Zone 4:ロビー・受付(4000K/PIR節電)
ロビーは4000K中性白色・Ra90・300lxで来場者の滞在環境を整えます。受付カウンターはスタッフの業務視認性を確保しつつ、PIRセンサーで閉場後・早朝の無人時間帯を自動節電。大会・スクール開催時の繁忙期と通常営業日の電力差を自動調整します。
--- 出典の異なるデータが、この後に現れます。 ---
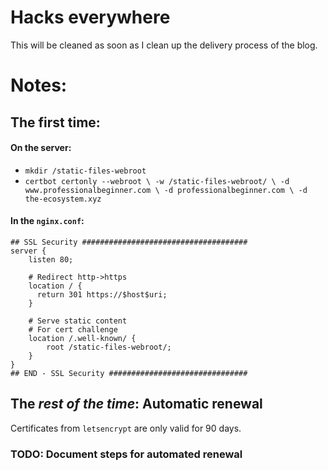 
# Hacks everywhere
This will be cleaned as soon as I clean up the delivery process of the blog.

# Notes:

## The **first time**:

#### On the server:
* `mkdir /static-files-webroot`
* `certbot certonly --webroot \
      -w /static-files-webroot/ \
      -d www.professionalbeginner.com \
      -d professionalbeginner.com \
      -d the-ecosystem.xyz`

#### In the `nginx.conf`:
```
## SSL Security #####################################
server {
    listen 80;

    # Redirect http->https
    location / {
      return 301 https://$host$uri;
    }

    # Serve static content
    # For cert challenge
    location /.well-known/ {
        root /static-files-webroot/;
    }
}
## END - SSL Security ###############################
```


## The *rest of the time*: **Automatic renewal**

Certificates from `letsencrypt` are only valid for 90 days.
### TODO: Document steps for automated renewal



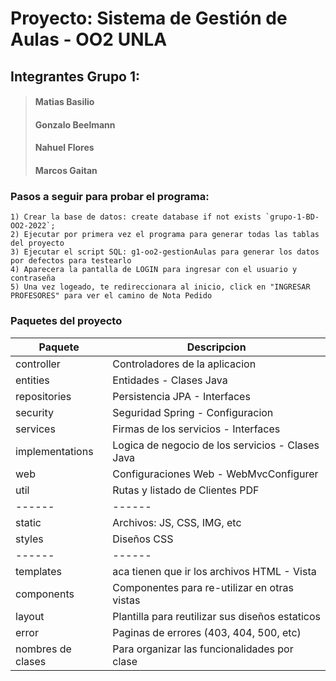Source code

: # Proyecto: Sistema de Gestión de Aulas - OO2 UNLA
 
## Integrantes Grupo 1:

> #### Matias Basilio
> 
> #### Gonzalo Beelmann
>
> #### Nahuel Flores
>
> #### Marcos Gaitan

### Pasos a seguir para probar el programa:
```
1) Crear la base de datos: create database if not exists `grupo-1-BD-OO2-2022`;
2) Ejecutar por primera vez el programa para generar todas las tablas del proyecto
3) Ejecutar el script SQL: g1-oo2-gestionAulas para generar los datos por defectos para testearlo
4) Aparecera la pantalla de LOGIN para ingresar con el usuario y contraseña
5) Una vez logeado, te redireccionara al inicio, click en "INGRESAR PROFESORES" para ver el camino de Nota Pedido
```

### Paquetes del proyecto
| Paquete | Descripcion |
| ------ | ------ |
| controller | Controladores de la aplicacion |
| entities | Entidades - Clases Java|
| repositories | Persistencia JPA - Interfaces |
| security | Seguridad Spring - Configuracion |
| services | Firmas de los servicios - Interfaces |
| implementations | Logica de negocio de los servicios - Clases Java |
| web | Configuraciones Web - WebMvcConfigurer|
| util | Rutas y listado de Clientes PDF|
| ------ | ------ |
| static | Archivos: JS, CSS, IMG, etc |
| styles | Diseños CSS |
| ------ | ------ |
| templates | aca tienen que ir los archivos HTML - Vista |
| components | Componentes para re-utilizar en otras vistas |
| layout | Plantilla para reutilizar sus diseños estaticos |
| error | Paginas de errores (403, 404, 500, etc) |
| nombres de clases | Para organizar las funcionalidades por clase |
Zone 5:駐車場・アプローチ(IP65/PIR防犯節電)
駐車場・エントランスは4000K・IP65防水・PIRセンサー付きで設置。夜間の安全確保と防犯機能を両立しながら、深夜の無人時間帯は自動節電。屋外設置のIP65対応により雨天・結露環境での長期耐久性を確保しています。
テニスコート照明の選定・設計基準
ITFガイドラインと JIS Z 9125 の照度基準
国際テニス連盟(ITF)のガイドラインでは、一般競技用コートに500lx以上、国際大会・放送収録用途では750〜1,500lxを推奨しています。JIS Z 9125(室内作業場照明)でも競技施設に500lx以上を規定。LED化によりこれらの基準を満たしながら大幅な省エネを実現できます。
UGR(統一グレア指数)の重要性
テニスは天井方向への視線移動が頻繁に発生するスポーツです。UGR19以下を達成するには、器具の配光制御・バッフル深型・配置角度の最適化が必要です。HIDランプ(メタルハライド)はUGR26前後と高く、LED化で初めてUGR19以下が現実的に達成できます。
コート配色(サーフェスカラー)との相性
ハードコートの青・クレーコートのテラコッタ・カーペットの緑など、サーフェスカラーによってボール視認性が異なります。Ra90以上の高演色LEDは蛍光黄色のテニスボールをどのサーフェスでも鮮明に再現し、プレーヤーのトラッキング精度を向上させます。
瞬時点灯・調光対応によるフレキシブル運用
LEDは電源投入後即座に全光で点灯し、HIDのような立ち上がり時間(5〜10分)が不要です。予約管理システムと連動した調光制御を導入することで、使用中コートは100%・空きコートは30%調光自動切替が可能となり、さらなる省エネ効果(推定追加15%削減)を実現できます。
投資回収シミュレーション
| 項目 | 金額 |
|---|---|
| LED機器費用(74台) | 184万円 |
| 施工・配線工事費 | 79万円 |
| 初期投資合計 | 263万円 |
| 年間電気代削減額 | 85万円 |
| 投資回収期間 | 3.1年 |
| 10年間累計削減額 | 850万円 |
| 10年間純利益(投資回収後) | 587万円 |
初期投資263万円に対し、年間85万円の電気代削減で3.1年以内に回収。10年間で587万円の純利益が見込まれます。調光制御システム導入によるさらなる省エネ効果・HID交換コスト削減(年間約18万円)を加算すると実質回収期間は2.5年程度まで短縮できます。